» **YOUR GOAL**
Among the entries below, find each line with "modelos" and show it.

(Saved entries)
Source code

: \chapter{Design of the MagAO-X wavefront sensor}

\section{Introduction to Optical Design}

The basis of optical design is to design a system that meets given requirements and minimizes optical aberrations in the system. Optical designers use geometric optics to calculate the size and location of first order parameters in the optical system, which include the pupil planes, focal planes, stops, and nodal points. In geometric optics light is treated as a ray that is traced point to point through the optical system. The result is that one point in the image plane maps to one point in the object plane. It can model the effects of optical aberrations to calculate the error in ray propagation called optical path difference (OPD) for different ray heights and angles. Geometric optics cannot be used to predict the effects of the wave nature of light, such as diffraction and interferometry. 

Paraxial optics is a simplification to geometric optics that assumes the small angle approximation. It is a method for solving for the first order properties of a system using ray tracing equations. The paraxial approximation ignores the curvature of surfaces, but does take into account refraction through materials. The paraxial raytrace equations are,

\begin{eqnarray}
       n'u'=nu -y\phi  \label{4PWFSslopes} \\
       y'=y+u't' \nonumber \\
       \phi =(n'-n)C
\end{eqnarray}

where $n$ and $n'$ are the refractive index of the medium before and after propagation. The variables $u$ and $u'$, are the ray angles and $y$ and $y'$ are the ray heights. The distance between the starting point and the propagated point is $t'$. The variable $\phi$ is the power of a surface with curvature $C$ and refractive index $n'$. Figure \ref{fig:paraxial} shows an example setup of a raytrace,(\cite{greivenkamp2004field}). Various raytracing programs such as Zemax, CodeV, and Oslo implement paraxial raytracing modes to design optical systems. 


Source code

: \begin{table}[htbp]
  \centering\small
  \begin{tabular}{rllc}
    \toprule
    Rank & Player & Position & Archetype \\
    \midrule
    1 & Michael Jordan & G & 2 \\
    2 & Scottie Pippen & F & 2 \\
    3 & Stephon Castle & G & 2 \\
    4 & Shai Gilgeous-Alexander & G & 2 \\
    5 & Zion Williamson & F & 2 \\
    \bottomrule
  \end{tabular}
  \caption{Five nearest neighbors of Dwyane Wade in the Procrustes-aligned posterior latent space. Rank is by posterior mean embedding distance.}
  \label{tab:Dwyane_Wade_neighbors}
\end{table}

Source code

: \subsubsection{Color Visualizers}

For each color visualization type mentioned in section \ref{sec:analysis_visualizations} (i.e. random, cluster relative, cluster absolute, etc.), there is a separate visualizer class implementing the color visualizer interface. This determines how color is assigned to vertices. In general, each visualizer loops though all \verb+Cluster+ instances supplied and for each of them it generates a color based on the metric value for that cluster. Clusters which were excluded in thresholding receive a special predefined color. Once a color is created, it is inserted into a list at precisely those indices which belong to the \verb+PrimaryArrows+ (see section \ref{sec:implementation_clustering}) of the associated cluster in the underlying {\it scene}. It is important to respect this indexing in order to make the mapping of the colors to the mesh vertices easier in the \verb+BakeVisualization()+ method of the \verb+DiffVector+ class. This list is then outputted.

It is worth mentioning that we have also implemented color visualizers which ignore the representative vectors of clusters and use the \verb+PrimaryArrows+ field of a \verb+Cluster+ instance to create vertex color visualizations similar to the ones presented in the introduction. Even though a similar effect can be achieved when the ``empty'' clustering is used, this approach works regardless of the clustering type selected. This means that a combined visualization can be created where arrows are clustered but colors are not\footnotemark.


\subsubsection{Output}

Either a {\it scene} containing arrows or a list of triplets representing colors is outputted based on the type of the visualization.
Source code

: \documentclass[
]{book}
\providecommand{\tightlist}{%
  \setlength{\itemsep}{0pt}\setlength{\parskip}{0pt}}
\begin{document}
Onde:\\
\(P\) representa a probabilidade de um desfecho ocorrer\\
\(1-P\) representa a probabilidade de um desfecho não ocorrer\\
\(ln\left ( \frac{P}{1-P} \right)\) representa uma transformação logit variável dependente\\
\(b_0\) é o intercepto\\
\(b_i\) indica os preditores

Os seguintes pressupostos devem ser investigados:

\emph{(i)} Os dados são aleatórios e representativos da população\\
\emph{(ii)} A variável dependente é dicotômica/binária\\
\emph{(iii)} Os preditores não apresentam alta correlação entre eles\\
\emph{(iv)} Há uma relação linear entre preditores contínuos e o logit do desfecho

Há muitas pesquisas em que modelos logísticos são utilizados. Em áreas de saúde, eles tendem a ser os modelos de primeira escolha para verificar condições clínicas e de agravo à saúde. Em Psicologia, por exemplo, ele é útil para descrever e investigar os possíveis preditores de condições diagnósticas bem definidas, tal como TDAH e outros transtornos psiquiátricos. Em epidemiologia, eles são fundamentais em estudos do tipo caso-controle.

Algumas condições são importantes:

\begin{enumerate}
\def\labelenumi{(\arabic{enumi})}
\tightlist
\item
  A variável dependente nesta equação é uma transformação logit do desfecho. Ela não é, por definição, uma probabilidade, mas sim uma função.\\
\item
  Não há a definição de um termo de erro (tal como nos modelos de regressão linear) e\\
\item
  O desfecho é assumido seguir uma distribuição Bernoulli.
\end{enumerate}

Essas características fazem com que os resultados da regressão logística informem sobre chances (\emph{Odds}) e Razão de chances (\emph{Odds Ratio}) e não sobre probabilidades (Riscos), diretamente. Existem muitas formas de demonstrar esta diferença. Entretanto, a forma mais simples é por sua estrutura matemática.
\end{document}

» **RESULT OF THE TASK**
Há muitas pesquisas em que modelos logísticos são utilizados. Em áreas de saúde, eles tendem a ser os modelos de primeira escolha para verificar condições clínicas e de agravo à saúde. Em Psicologia, por exemplo, ele é útil para descrever e investigar os possíveis preditores de condições diagnósticas bem definidas, tal como TDAH e outros transtornos psiquiátricos. Em epidemiologia, eles são fundamentais em estudos do tipo caso-controle.
  Não há a definição de um termo de erro (tal como nos modelos de regressão linear) e\\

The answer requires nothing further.